#### Material to process
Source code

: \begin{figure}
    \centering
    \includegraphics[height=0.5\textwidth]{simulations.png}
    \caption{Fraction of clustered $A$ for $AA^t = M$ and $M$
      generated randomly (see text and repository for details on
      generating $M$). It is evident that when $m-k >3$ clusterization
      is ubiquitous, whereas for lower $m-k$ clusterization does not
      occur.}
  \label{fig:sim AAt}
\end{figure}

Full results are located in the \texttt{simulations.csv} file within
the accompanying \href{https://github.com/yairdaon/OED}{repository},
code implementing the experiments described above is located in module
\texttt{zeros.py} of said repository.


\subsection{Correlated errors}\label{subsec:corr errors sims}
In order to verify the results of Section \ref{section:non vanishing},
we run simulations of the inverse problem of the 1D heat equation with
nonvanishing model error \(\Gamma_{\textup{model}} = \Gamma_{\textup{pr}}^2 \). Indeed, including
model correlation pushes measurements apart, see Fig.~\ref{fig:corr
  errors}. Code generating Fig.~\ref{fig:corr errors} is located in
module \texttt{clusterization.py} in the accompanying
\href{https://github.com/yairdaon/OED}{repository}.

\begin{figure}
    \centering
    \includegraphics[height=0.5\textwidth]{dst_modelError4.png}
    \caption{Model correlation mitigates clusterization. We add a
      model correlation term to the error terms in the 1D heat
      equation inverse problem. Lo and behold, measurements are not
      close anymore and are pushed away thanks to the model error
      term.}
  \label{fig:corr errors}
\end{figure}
########
Your answer must be an exact transcription of the lines from the one containing "in the accompanying" through the last line of the records above, and nothing else.

module \texttt{clusterization.py} in the accompanying
\href{https://github.com/yairdaon/OED}{repository}.

\begin{figure}
    \centering
    \includegraphics[height=0.5\textwidth]{dst_modelError4.png}
    \caption{Model correlation mitigates clusterization. We add a
      model correlation term to the error terms in the 1D heat
      equation inverse problem. Lo and behold, measurements are not
      close anymore and are pushed away thanks to the model error
      term.}
  \label{fig:corr errors}
\end{figure}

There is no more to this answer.